Der Nationalrat hat heute mit 100 zu 80 Stimmen entschieden, die umstrittenen Tierbeiträge abzuschaffen. Gemäss Kritikern sind diese mitverantwortlich für die immer wieder gerne zitierten «Milchschwemme» und «Butterberge».
Die neuen Beiträge sollen künftig nach der Fläche ausbezahlt werden.
Die Bauernvertreter kämpften vergeblich für einen Kompromissvorschlag. Der Bundesrat gehe mit seiner Änderung zu weit, sagte der Emmentaler Landwirt Andreas Aebi (SVP/BE): Wer 20 Kühe halte, werde gleich viel erhalten wie jemand, der nur 10 Kühe halte, obwohl der Aufwand für 20 Kühe deutlich höher sei. Die tierbezogenen Beiträge seien zudem nötig, um Milch und Fleisch zu produzieren.

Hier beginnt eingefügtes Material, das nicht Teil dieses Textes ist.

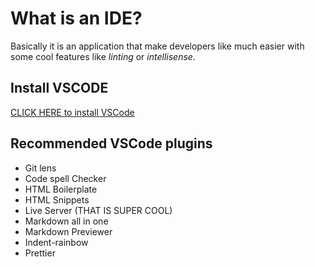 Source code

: # What is an IDE?
Basically it is an application that make developers like much easier with some cool features like *linting* or *intellisense*.

## Install VSCODE

[CLICK HERE to install VSCode](https://code.visualstudio.com/)

## Recommended VSCode plugins
* Git lens
* Code spell Checker
* HTML Boilerplate
* HTML Snippets
* Live Server (THAT IS SUPER COOL)
* Markdown all in one
* Markdown Previewer
* Indent-rainbow
* Prettier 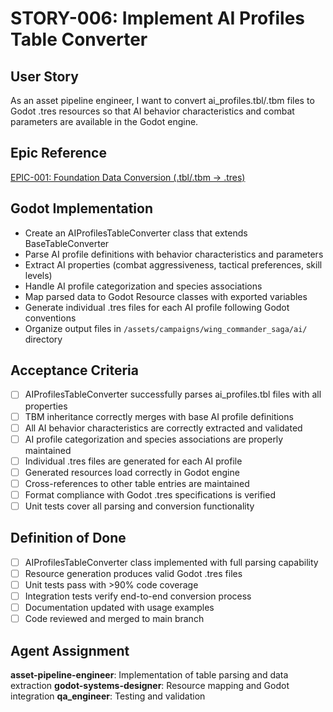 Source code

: # STORY-006: Implement AI Profiles Table Converter

## User Story
As an asset pipeline engineer, I want to convert ai_profiles.tbl/.tbm files to Godot .tres resources so that AI behavior characteristics and combat parameters are available in the Godot engine.

## Epic Reference
[EPIC-001: Foundation Data Conversion (.tbl/.tbm → .tres)](../epics/EPIC-001-foundation-data-conversion.md)

## Godot Implementation
- Create an AIProfilesTableConverter class that extends BaseTableConverter
- Parse AI profile definitions with behavior characteristics and parameters
- Extract AI properties (combat aggressiveness, tactical preferences, skill levels)
- Handle AI profile categorization and species associations
- Map parsed data to Godot Resource classes with exported variables
- Generate individual .tres files for each AI profile following Godot conventions
- Organize output files in `/assets/campaigns/wing_commander_saga/ai/` directory

## Acceptance Criteria
- [ ] AIProfilesTableConverter successfully parses ai_profiles.tbl files with all properties
- [ ] TBM inheritance correctly merges with base AI profile definitions
- [ ] All AI behavior characteristics are correctly extracted and validated
- [ ] AI profile categorization and species associations are properly maintained
- [ ] Individual .tres files are generated for each AI profile
- [ ] Generated resources load correctly in Godot engine
- [ ] Cross-references to other table entries are maintained
- [ ] Format compliance with Godot .tres specifications is verified
- [ ] Unit tests cover all parsing and conversion functionality

## Definition of Done
- [ ] AIProfilesTableConverter class implemented with full parsing capability
- [ ] Resource generation produces valid Godot .tres files
- [ ] Unit tests pass with >90% code coverage
- [ ] Integration tests verify end-to-end conversion process
- [ ] Documentation updated with usage examples
- [ ] Code reviewed and merged to main branch

## Agent Assignment
**asset-pipeline-engineer**: Implementation of table parsing and data extraction
**godot-systems-designer**: Resource mapping and Godot integration
**qa_engineer**: Testing and validation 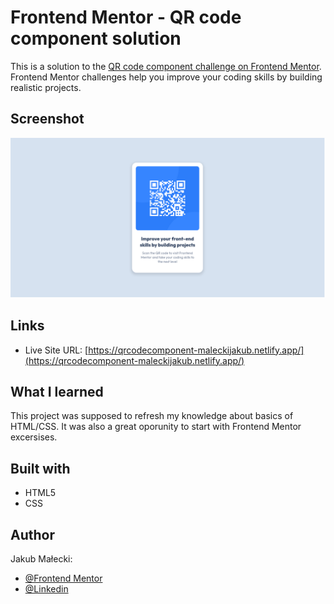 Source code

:# Frontend Mentor - QR code component solution

This is a solution to the [QR code component challenge on Frontend Mentor](https://www.frontendmentor.io/challenges/qr-code-component-iux_sIO_H). Frontend Mentor challenges help you improve your coding skills by building realistic projects.

## Screenshot

![](./screenshot.png)

## Links

- Live Site URL: [https://qrcodecomponent-maleckijakub.netlify.app/](https://qrcodecomponent-maleckijakub.netlify.app/)

## What I learned

This project was supposed to refresh my knowledge about basics of HTML/CSS. It was also a great oporunity to start with Frontend Mentor excersises.

## Built with

- HTML5
- CSS

## Author

Jakub Małecki:

- [@Frontend Mentor](https://www.frontendmentor.io/profile/maleckijakub)
- [@Linkedin](https://www.linkedin.com/in/jakub-ma%C5%82ecki-b05453183)
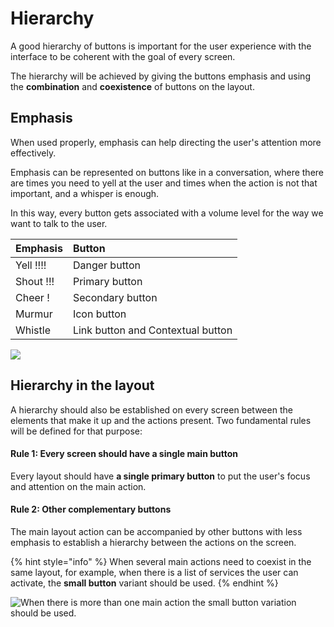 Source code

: # Hierarchy

A good hierarchy of buttons is important for the user experience with the interface to be coherent with the goal of every screen. 

The hierarchy will be achieved by giving the buttons emphasis and using the **combination** and **coexistence** of buttons on the layout.

## Emphasis

When used properly, emphasis can help directing the user's attention more effectively. ‌ 

Emphasis can be represented on buttons like in a conversation, where there are times you need to yell at the user and times when the action is not that important, and a whisper is enough. 

In this way, every button gets associated with a volume level for the way we want to talk to the user.

| Emphasis | Button |
| :--- | :--- |
| Yell !!!! | Danger button |
| Shout !!! | Primary button |
| Cheer ! | Secondary button |
| Murmur | Icon button |
| Whistle | Link button and Contextual button |

![](../.gitbook/assets/enfasis_03.png)

## Hierarchy in the layout

A hierarchy should also be established on every screen between the elements that make it up and the actions present. Two fundamental rules will be defined for that purpose:

#### **Rule 1: Every screen should have a single main button**

Every layout should have **a single primary button** to put the user's focus and attention on the main action.

#### **Rule 2: Other complementary buttons**

The main layout action can be accompanied by other buttons with less emphasis to establish a hierarchy between the actions on the screen.

{% hint style="info" %}
When several main actions need to coexist in the same layout, for example, when there is a list of services the user can activate, the **small button** variant should be used.
{% endhint %}

![When there is more than one main action the small button variation should be used.](../.gitbook/assets/jerarquia-greater-than-small-not-normal.png)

Gestochen hat schliesslich genau das Gegenargument: Die Folge des Kompromissvorschlags wäre laut Bundesrat Johann Schneider-Ammann gewesen, «dass die Milchmenge weiter steigen würde und die Preise nochmals sänken.»
Auch aus Umweltschutzgründen solle der Staat nicht Anreize zur Haltung möglichst vieler Kühen setzen, fügte GLP-Nationalrätin Kathrin Bertschy an.
Während die Tierbeiträge also bald Geschichte sein könnten, wird an der Höhe der Subventionszahlungen wohl nicht gerüttelt: Der Bund soll in den nächsten vier Jahren 13,67 Milliarden Franken ausgeben – ungefähr gleich viel wie heute. Über diesen Kredit beugt sich der Nationalrat am Nachmittag im letzten Teil der Agrardebatte. (sda/per)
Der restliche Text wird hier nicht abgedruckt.